Empowering Electricity Markets Through Distributed Energy Resources and
Smart Building Setpoint Optimization: A Graph Neural Network-Based Deep
Reinforcement Learning Approach
Dr. You Lin, Postdoctoral Associate, Massachusetts Institute of
Technology (Cambridge, MA)
Dr. Audun Botterud, Principal Research Scientist, Massachusetts
Institute of Technology (Cambridge, MA)
Dr. Daisy Green, Postdoctoral Associate, Massachusetts Institute of
Technology (Cambridge, MA)
Dr. Leslie Norford, Professor, Massachusetts Institute of Technology
(Cambridge, MA)
Dr. Jeremy Gregory, Executive Director of Climate and Sustainability
Consortium, Massachusetts Institute of Technology (Cambridge, MA)

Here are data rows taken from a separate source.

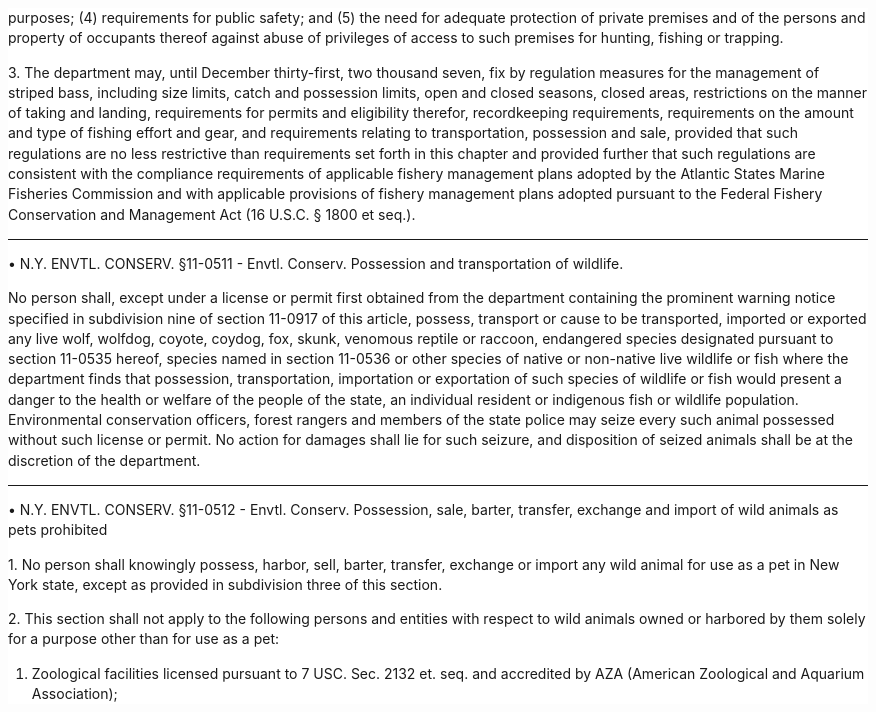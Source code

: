 purposes; (4) requirements for public safety; and (5) the need for adequate
protection of private premises and of the persons and property of occupants
thereof against abuse of privileges of access to such premises for hunting,
fishing or trapping.

3\. The department may, until December thirty-first, two thousand seven, fix
by regulation measures for the management of striped bass, including size
limits, catch and possession limits, open and closed seasons, closed areas,
restrictions on the manner of taking and landing, requirements for permits and
eligibility therefor, recordkeeping requirements, requirements on the amount
and type of fishing effort and gear, and requirements relating to
transportation, possession and sale, provided that such regulations are no
less restrictive than requirements set forth in this chapter and provided
further that such regulations are consistent with the compliance requirements
of applicable fishery management plans adopted by the Atlantic States Marine
Fisheries Commission and with applicable provisions of fishery management
plans adopted pursuant to the Federal Fishery Conservation and Management Act
(16 U.S.C. § 1800 et seq.).

* * *

• N.Y. ENVTL. CONSERV. §11-0511 - Envtl. Conserv. Possession and
transportation of wildlife.

No person shall, except under a license or permit first obtained from the
department containing the prominent warning notice specified in subdivision
nine of section 11-0917 of this article, possess, transport or cause to be
transported, imported or exported any live wolf, wolfdog, coyote, coydog, fox,
skunk, venomous reptile or raccoon, endangered species designated pursuant to
section 11-0535 hereof, species named in section 11-0536 or other species of
native or non-native live wildlife or fish where the department finds that
possession, transportation, importation or exportation of such species of
wildlife or fish would present a danger to the health or welfare of the people
of the state, an individual resident or indigenous fish or wildlife
population. Environmental conservation officers, forest rangers and members of
the state police may seize every such animal possessed without such license or
permit. No action for damages shall lie for such seizure, and disposition of
seized animals shall be at the discretion of the department.

* * *

• N.Y. ENVTL. CONSERV. §11-0512 - Envtl. Conserv. Possession, sale, barter,
transfer, exchange and import of wild animals as pets prohibited

1\. No person shall knowingly possess, harbor, sell, barter, transfer,
exchange or import any wild animal for use as a pet in New York state, except
as provided in subdivision three of this section.

2\. This section shall not apply to the following persons and entities with
respect to wild animals owned or harbored by them solely for a purpose other
than for use as a pet:

  1. Zoological facilities licensed pursuant to 7 USC. Sec. 2132 et. seq. and accredited by AZA (American Zoological and Aquarium Association);  

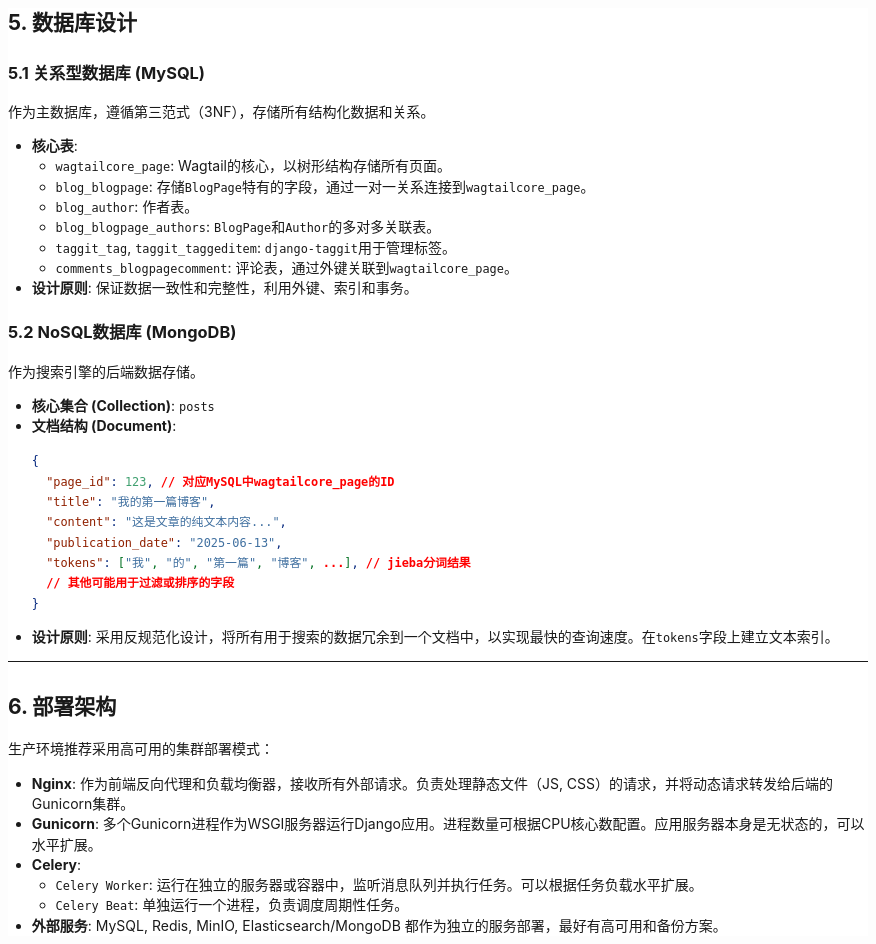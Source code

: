 
## **5. 数据库设计**

### **5.1 关系型数据库 (MySQL)**
作为主数据库，遵循第三范式（3NF），存储所有结构化数据和关系。
* **核心表**:
    * `wagtailcore_page`: Wagtail的核心，以树形结构存储所有页面。
    * `blog_blogpage`: 存储`BlogPage`特有的字段，通过一对一关系连接到`wagtailcore_page`。
    * `blog_author`: 作者表。
    * `blog_blogpage_authors`: `BlogPage`和`Author`的多对多关联表。
    * `taggit_tag`, `taggit_taggeditem`: `django-taggit`用于管理标签。
    * `comments_blogpagecomment`: 评论表，通过外键关联到`wagtailcore_page`。
* **设计原则**: 保证数据一致性和完整性，利用外键、索引和事务。

### **5.2 NoSQL数据库 (MongoDB)**
作为搜索引擎的后端数据存储。
* **核心集合 (Collection)**: `posts`
* **文档结构 (Document)**:
    ```json
    {
      "page_id": 123, // 对应MySQL中wagtailcore_page的ID
      "title": "我的第一篇博客",
      "content": "这是文章的纯文本内容...",
      "publication_date": "2025-06-13",
      "tokens": ["我", "的", "第一篇", "博客", ...], // jieba分词结果
      // 其他可能用于过滤或排序的字段
    }
    ```
* **设计原则**: 采用反规范化设计，将所有用于搜索的数据冗余到一个文档中，以实现最快的查询速度。在`tokens`字段上建立文本索引。

---

## **6. 部署架构**

生产环境推荐采用高可用的集群部署模式：
* **Nginx**: 作为前端反向代理和负载均衡器，接收所有外部请求。负责处理静态文件（JS, CSS）的请求，并将动态请求转发给后端的Gunicorn集群。
* **Gunicorn**: 多个Gunicorn进程作为WSGI服务器运行Django应用。进程数量可根据CPU核心数配置。应用服务器本身是无状态的，可以水平扩展。
* **Celery**:
    * `Celery Worker`: 运行在独立的服务器或容器中，监听消息队列并执行任务。可以根据任务负载水平扩展。
    * `Celery Beat`: 单独运行一个进程，负责调度周期性任务。
* **外部服务**: MySQL, Redis, MinIO, Elasticsearch/MongoDB 都作为独立的服务部署，最好有高可用和备份方案。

Smart buildings play a pivotal role in the electricity market by
boosting energy efficiency and demand flexibility by implementing
advanced control strategies. In this study, a setpoint optimization
model is proposed using a graph neural network-based deep reinforcement
learning (DRL) algorithm that considers thermal exchanges among various
zones within buildings. By intelligently scheduling the day-ahead
temperature setpoints and adjusting the real-time setpoints in response
to dynamic conditions and price signals, DRL-based controllers can
optimize energy consumption while reducing overall costs. This
strategic energy
[[Page 40251]]
management not only benefits building occupants but also bolsters the
electricity grid through load balancing and the provision of essential
grid services. Through the testbed of MIT campus buildings, it is
demonstrated that smart buildings employing DRL for setpoint
optimization contribute to a more efficient, reliable, and sustainable
electricity market.
Multi-Timescale Operations of Nuclear-Renewable Hybrid Energy Systems
for Reserve and Thermal Products Provision
Jie Zhang, Associate Professor, University of Texas at Dallas
(Richardson, TX)
Jubeyer Rahman, Ph.D. Student, University of Texas at Dallas
(Richardson, TX)
This talk will present an optimal operation strategy of a nuclear-
renewable hybrid energy system (N-R HES), in conjunction with a
district heating network, which is developed within a comprehensive
multi-timescale electricity market framework. The grid-connected N-R
HES is simulated to explore the capabilities and benefits of N-R HES of
providing energy products, different reserve products, and thermal
products. An N-R HES optimization and control strategy is formulated to
exploit the benefits from the hybrid energy system in terms of both
energy and ancillary services. A case study is performed on the
customized NREL-118 bus test system with high renewable penetrations,
based on a multitimescale (i.e., three-cycle) production cost model.
Both day-ahead and real-time market clearing prices are determined from
the market model simulation. The results show that the N-R HES can
contribute to the reserve requirements and also meet the thermal load,
thereby increasing the economic efficiency of N-R HES (with increased
revenue ranging from 1.55% to 35.25% at certain cases) compared to the
baseline case where reserve and thermal power exports are not
optimized.
Session H2 (Thursday, June 29, 12:30 p.m.) (Commission Meeting Room)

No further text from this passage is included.